But I suppose one could be charitable and assume that this is just a pose Wood has adopted to enhance the series’s dramatic curve. You have to make out that the process of making the documentary has been a journey from which you emerge, newly informed and enlightened by the many wondrous things you have seen en route.
So, in this case, the curve involves Victoria Wood, Empire-sceptic, discovering to her enormous surprise that in the eyes of its many former subjects the British Empire wasn’t such a bad thing after all. ‘I think it was wonderful. I wouldn’t be here if the British hadn’t been here,’ an exceptionally pukka fellow named Raja is seen telling her in his tea plantation in Darjeeling.
I’m a man of the world. I understand the media. I accept these little lies and narrative tricks, to a degree. But there’s one thing I absolutely cannot forgive.
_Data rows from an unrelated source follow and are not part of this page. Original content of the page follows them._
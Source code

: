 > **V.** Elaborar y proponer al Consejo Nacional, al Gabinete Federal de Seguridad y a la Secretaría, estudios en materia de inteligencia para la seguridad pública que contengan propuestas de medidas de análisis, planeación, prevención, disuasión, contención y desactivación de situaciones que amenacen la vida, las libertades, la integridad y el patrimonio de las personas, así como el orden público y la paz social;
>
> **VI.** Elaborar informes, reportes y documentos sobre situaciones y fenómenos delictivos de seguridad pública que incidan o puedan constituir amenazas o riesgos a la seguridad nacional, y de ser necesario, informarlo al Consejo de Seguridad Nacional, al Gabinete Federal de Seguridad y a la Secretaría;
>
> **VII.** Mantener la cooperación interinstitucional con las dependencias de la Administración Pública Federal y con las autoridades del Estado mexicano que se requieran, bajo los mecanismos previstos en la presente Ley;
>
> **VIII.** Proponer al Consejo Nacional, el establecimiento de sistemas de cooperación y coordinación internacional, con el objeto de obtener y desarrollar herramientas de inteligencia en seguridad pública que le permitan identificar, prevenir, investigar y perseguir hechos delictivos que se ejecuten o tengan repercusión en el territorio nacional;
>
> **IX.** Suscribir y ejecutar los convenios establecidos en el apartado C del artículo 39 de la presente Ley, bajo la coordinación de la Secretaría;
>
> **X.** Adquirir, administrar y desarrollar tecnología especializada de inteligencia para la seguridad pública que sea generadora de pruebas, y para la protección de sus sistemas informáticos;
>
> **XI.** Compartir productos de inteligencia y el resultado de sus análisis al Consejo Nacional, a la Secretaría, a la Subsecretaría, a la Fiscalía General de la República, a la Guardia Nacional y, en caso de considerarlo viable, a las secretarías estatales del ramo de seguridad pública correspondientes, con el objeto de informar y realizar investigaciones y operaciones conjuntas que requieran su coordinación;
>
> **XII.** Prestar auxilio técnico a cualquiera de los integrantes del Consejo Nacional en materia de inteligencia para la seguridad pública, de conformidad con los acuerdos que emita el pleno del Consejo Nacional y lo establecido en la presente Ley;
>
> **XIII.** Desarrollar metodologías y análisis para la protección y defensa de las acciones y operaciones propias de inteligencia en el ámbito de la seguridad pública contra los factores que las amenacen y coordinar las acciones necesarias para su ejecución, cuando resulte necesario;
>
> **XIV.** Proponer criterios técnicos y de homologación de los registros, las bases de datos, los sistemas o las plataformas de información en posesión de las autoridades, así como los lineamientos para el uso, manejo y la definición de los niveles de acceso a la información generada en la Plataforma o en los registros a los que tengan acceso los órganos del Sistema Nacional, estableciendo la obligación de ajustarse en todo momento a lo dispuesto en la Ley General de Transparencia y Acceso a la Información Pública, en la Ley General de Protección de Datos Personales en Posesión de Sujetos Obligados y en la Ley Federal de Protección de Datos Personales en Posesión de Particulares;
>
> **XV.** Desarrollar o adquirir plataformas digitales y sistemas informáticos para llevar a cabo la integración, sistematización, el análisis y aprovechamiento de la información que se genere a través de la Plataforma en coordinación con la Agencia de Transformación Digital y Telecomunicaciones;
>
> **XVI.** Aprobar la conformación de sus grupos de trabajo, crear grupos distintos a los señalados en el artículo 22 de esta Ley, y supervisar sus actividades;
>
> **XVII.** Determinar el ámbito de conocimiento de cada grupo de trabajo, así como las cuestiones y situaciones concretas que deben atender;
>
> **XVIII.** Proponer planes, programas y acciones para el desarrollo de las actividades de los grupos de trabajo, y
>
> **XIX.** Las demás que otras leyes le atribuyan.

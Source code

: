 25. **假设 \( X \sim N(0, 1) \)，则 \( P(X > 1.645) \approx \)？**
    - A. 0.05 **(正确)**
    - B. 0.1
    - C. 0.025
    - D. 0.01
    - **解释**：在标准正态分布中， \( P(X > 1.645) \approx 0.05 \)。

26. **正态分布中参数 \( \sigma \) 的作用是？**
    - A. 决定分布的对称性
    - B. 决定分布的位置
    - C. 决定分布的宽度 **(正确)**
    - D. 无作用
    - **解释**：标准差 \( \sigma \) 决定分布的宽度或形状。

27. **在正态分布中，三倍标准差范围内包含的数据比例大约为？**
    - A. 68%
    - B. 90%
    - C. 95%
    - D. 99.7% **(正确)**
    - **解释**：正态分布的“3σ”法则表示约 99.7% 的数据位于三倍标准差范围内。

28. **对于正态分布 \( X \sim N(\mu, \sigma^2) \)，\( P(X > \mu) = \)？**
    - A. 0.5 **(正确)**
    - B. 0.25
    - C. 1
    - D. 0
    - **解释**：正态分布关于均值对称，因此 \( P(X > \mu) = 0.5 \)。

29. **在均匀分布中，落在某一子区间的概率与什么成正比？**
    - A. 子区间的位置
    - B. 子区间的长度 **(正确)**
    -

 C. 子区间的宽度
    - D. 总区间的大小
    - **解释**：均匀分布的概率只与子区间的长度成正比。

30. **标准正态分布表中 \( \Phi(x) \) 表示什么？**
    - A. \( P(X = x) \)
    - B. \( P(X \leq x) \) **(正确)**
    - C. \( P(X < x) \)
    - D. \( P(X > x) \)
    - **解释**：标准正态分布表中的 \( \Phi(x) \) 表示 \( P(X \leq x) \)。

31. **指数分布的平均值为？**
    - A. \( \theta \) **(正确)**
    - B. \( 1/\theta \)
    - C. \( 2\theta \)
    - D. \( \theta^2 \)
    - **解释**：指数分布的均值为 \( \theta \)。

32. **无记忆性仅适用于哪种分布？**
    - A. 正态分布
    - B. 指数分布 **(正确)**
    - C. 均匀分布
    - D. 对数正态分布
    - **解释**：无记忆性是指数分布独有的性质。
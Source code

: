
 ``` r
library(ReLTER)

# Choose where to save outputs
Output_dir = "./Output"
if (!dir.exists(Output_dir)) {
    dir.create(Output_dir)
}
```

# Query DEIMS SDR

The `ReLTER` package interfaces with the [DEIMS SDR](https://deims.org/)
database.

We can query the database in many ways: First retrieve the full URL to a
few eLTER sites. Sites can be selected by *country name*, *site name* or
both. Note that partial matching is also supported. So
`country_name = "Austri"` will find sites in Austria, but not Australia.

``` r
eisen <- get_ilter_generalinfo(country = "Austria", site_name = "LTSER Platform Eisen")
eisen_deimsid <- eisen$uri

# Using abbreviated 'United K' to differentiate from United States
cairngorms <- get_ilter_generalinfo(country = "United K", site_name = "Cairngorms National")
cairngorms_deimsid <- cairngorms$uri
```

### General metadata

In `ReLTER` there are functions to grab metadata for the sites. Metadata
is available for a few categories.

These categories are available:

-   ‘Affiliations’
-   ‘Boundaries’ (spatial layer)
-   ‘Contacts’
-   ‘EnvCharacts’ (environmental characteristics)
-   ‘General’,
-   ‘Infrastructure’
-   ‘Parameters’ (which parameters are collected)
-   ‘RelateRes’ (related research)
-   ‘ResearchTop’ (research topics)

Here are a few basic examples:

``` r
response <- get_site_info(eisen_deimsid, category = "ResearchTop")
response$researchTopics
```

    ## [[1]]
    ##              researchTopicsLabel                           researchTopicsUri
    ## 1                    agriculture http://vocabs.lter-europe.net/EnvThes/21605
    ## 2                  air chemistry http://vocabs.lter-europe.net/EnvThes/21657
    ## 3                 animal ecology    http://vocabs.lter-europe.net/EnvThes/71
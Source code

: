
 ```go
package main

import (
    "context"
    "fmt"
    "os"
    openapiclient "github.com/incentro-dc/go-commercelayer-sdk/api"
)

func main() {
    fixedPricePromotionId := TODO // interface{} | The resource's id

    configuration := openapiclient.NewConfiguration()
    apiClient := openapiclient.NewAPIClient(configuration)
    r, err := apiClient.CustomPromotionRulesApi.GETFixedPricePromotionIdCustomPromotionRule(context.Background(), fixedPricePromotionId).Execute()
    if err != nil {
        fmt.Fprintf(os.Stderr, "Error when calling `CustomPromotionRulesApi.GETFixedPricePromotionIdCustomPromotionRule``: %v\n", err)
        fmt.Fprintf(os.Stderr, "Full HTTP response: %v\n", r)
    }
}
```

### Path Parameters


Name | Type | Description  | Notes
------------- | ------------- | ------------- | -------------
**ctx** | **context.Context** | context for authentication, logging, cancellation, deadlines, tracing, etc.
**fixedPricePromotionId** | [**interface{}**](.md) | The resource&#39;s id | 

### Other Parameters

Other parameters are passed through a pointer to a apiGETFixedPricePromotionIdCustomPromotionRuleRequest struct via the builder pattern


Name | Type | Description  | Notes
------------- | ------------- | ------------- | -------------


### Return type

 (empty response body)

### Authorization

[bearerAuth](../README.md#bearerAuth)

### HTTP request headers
And that’s the BBC’s cowardly failure to have commissioned the series that really should have been broadcast in that Victoria Wood slot.
Best Thing that Ever Happened to Them would have featured an amiable, toothymouthed, right-wing journalist, polemicist and author of soon-to-be-bestselling World War II adventure novels travelling the world, staying in boutique hotels, and discovering to no surprise whatsoever how absolutely bloody brilliant the British Empire was. Gosh, now who might they have found to present it?